• **Exercise description**:
Write the data out again, exactly as given.

━━━ Material shown

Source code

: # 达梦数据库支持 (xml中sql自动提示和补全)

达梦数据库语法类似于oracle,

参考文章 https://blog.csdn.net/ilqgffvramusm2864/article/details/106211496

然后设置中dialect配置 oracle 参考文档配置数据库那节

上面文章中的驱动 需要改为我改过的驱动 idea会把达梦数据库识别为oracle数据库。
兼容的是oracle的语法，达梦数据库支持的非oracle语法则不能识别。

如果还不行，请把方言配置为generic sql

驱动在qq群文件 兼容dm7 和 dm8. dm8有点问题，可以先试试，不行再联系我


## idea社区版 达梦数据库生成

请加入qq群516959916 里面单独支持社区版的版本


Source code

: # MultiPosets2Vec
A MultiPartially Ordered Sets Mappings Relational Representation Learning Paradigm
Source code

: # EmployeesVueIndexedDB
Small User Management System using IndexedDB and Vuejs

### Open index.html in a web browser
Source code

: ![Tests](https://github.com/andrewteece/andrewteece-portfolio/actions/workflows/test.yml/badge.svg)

━━━━━━

• **Result of this exercise**:
Source code

: # 达梦数据库支持 (xml中sql自动提示和补全)

达梦数据库语法类似于oracle,

参考文章 https://blog.csdn.net/ilqgffvramusm2864/article/details/106211496

然后设置中dialect配置 oracle 参考文档配置数据库那节

上面文章中的驱动 需要改为我改过的驱动 idea会把达梦数据库识别为oracle数据库。
兼容的是oracle的语法，达梦数据库支持的非oracle语法则不能识别。

如果还不行，请把方言配置为generic sql

驱动在qq群文件 兼容dm7 和 dm8. dm8有点问题，可以先试试，不行再联系我


## idea社区版 达梦数据库生成

请加入qq群516959916 里面单独支持社区版的版本


Source code

: # MultiPosets2Vec
A MultiPartially Ordered Sets Mappings Relational Representation Learning Paradigm
Source code

: # EmployeesVueIndexedDB
Small User Management System using IndexedDB and Vuejs

### Open index.html in a web browser
Source code

: ![Tests](https://github.com/andrewteece/andrewteece-portfolio/actions/workflows/test.yml/badge.svg)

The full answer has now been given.